Questa pagina è stata trascritta, formattata e riletta. |
248 |
«— Spicciatevi a dirmelo,» rispose il principe, «e non mi fate languire; son pronto a morire, se n’è d’ uopo. —
«Il gioielliere gli raccontò allora quanto aveva saputo dalla confidente. — Voi ben vedete,» continuò egli, «che la vostra perdita è sicura. Alzatevi dunque, e fuggite prontamente: il tempo è prezioso. Non dovete esporvi alla collera del califfo; e meno ancora a nulla confessare in mezzo ai tormenti. —
«Poco mancò che il principe, in quel momento, non spirasse di dolore, d’angoscia e di spavento. Messosi a meditare, domandò quindi al gioielliere qual risoluzione gli consigliasse di prendere in una congiuntura in cui non eravi istante da non doverne approfittare. — Non c’è altro,» rispose il gioielliere, «fuorchè montare al più presto a cavallo, e prendere la strada di Anbar (1), onde arrivarvi domani prima di giorno. Prendete de’ vostri chi crederete meglio, con buoni cavalli, e permettete ch’io mi metta in salvo con voi. —
«Il principe di Persia, che non vide partito migliore, si accinse a fare i preparativi meno imbarazzanti, prese denaro e gioie, e congedatosi dalla genitrice, partì allontanandosi in tutta fretta da Bagdad col gioielliere e coi domestici da lui scelti.
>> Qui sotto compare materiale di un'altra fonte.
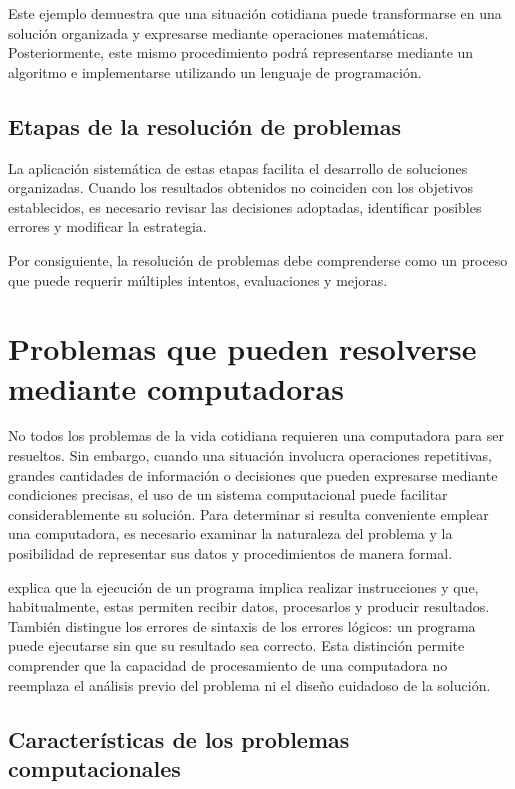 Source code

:Este ejemplo demuestra que una situación cotidiana puede transformarse en una solución organizada y expresarse mediante operaciones matemáticas. Posteriormente, este mismo procedimiento podrá representarse mediante un algoritmo e implementarse utilizando un lenguaje de programación.

\subsection{Etapas de la resolución de problemas}


La aplicación sistemática de estas etapas facilita el desarrollo de soluciones organizadas. Cuando los resultados obtenidos no coinciden con los objetivos establecidos, es necesario revisar las decisiones adoptadas, identificar posibles errores y modificar la estrategia.

Por consiguiente, la resolución de problemas debe comprenderse como un proceso que puede requerir múltiples intentos, evaluaciones y mejoras.

\section{Problemas que pueden resolverse mediante computadoras}

No todos los problemas de la vida cotidiana requieren una computadora para ser resueltos. Sin embargo, cuando una situación involucra operaciones repetitivas, grandes cantidades de información o decisiones que pueden expresarse mediante condiciones precisas, el uso de un sistema computacional puede facilitar considerablemente su solución. Para determinar si resulta conveniente emplear una computadora, es necesario examinar la naturaleza del problema y la posibilidad de representar sus datos y procedimientos de manera formal.

\textcite[pp.~4–6]{farrell2013} explica que la ejecución de un programa implica realizar instrucciones y que, habitualmente, estas permiten recibir datos, procesarlos y producir resultados. También distingue los errores de sintaxis de los errores lógicos: un programa puede ejecutarse sin que su resultado sea correcto. Esta distinción permite comprender que la capacidad de procesamiento de una computadora no reemplaza el análisis previo del problema ni el diseño cuidadoso de la solución.

\subsection{Características de los problemas computacionales}

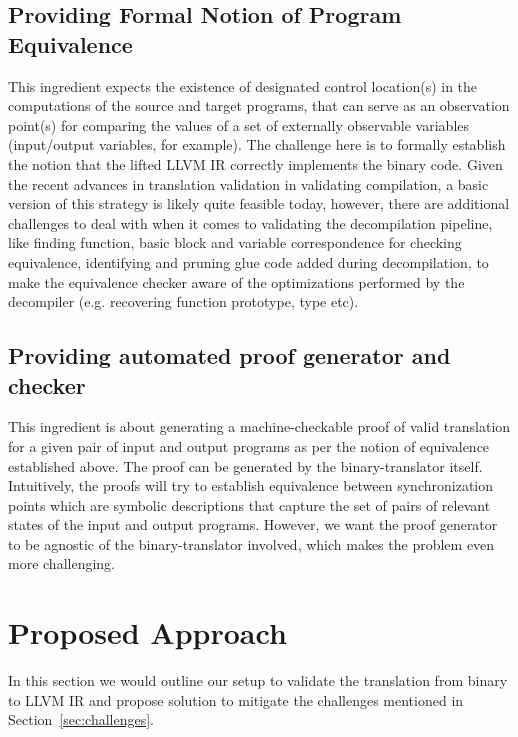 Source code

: \subsection{Providing Formal Notion of Program Equivalence} This ingredient
expects the existence of designated control location(s) in the computations of
the source and target programs, that can serve as an observation point(s) for
comparing the values of a set of externally observable variables (input/output
    variables, for example). The challenge here is to formally establish the
notion that the lifted LLVM IR  correctly implements the \ISA binary code.
Given the recent advances in translation validation in validating compilation,
      a basic version of this strategy is likely quite feasible today, however,
      there are additional challenges to deal with when it comes to validating
      the decompilation pipeline, like finding function, basic block and
      variable correspondence for checking equivalence, identifying and pruning
      glue code added during decompilation, to make the equivalence checker
      aware of the optimizations performed by the decompiler (e.g.  recovering
          function prototype, type etc).

\subsection{Providing automated proof generator and checker} This ingredient is
about generating a machine-checkable proof  of valid translation for a given
pair of input and output programs as per the notion of equivalence established
above. The proof can be generated by  the binary-translator itself.
Intuitively, the proofs will try to establish equivalence between
synchronization points which are symbolic descriptions that capture the set of
pairs of relevant states of the input and output programs. However, we want the
proof generator to be agnostic of the binary-translator involved, which makes
the problem  even more challenging.


\section{Proposed Approach}\label{sec:approach} In this section we would
outline our setup to validate the translation from binary to LLVM IR and
propose solution to mitigate the challenges mentioned in
Section~\ref{sec:challenges}.


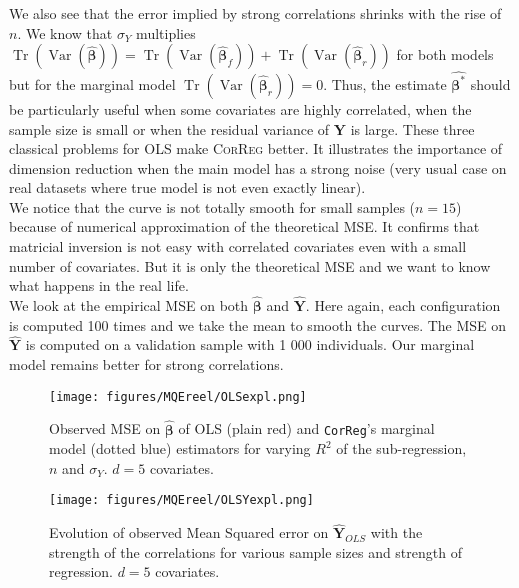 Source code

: \documentclass[12pt,a4paper]{report}
\begin{document}
 We also see that the error implied by strong correlations shrinks with the rise of $n$. 
We know that $\sigma_Y$ multiplies $\operatorname{Tr}(\operatorname{Var}(\hat{\boldsymbol{\beta}}))=\operatorname{Tr}(\operatorname{Var}(\hat{\boldsymbol{\beta}}_{f}))+\operatorname{Tr}(\operatorname{Var}(\hat{\boldsymbol{\beta}}_{r}))$ for both models but for the marginal model $\operatorname{Tr}(\operatorname{Var}(\hat{\boldsymbol{\beta}}_{r}))=0$. 
	Thus, the estimate $\hat{\boldsymbol{\beta}^*}$ should be particularly useful when some covariates are highly correlated, when the sample size is small or when the residual variance of $\boldsymbol{Y}$ is large. These three classical problems for OLS make \textsc{CorReg} better. It illustrates the importance of dimension reduction when the main model has a strong noise (very usual case on real datasets where true model is not even exactly linear). \\
	
	We notice that the curve is not totally smooth for small samples ($n=15$) because of numerical approximation of the theoretical MSE. It confirms that matricial inversion is not easy with correlated covariates even with a small number of covariates. But it is only the theoretical MSE and we want to know what happens in the real life. \\



We look at the empirical MSE on both $\hat{\boldsymbol{\beta}}$ and $\hat{\boldsymbol{Y}}$. Here again, each configuration is computed 100 times and we take the mean to smooth the curves. The MSE on $\hat{\boldsymbol{Y}}$ is computed on a validation sample with 1 000 individuals. Our marginal model remains better for strong correlations.\\

	
 \begin{figure}[h!]
	\texttt{[image: figures/MQEreel/OLSexpl.png]}
	\caption{Observed MSE on $\hat{\boldsymbol{\beta}}$ of OLS (plain red) and {\tt CorReg}'s marginal model (dotted blue) estimators for varying $R^2$ of the sub-regression, $n$ and $\sigma_Y$. $d=5$ covariates.}\label{MSEOLSexpl}
\end{figure} 
	
	 \begin{figure}
	 \centering
	  \texttt{[image: figures/MQEreel/OLSYexpl.png]}
	  \caption{Evolution of observed Mean Squared error on $\hat{\boldsymbol{Y}}_{OLS}$ with the strength of the correlations for various sample sizes and strength of regression. $d=5$ covariates. } \label{MQEOLSYexpl}
	\end{figure}
\end{document}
«Camminarono il resto del giorno e tutta la notte senza mai fermarsi, fino a due o tre ore prima dell’alba; allora, stanchi di sì lungo viaggio, e non potendone più i cavalli, smontarono per riposare.
«Non avevano appena avuto il tempo di respirare, quando si videro d’improvviso assaliti da una grossa banda d’assassini. Si difesero qualche tempo con coraggio; ma la gente del principe rimase uccisa,
- ↑ Era Anbar una città sul Tigri, venti leghe al di sotto di Bagdad.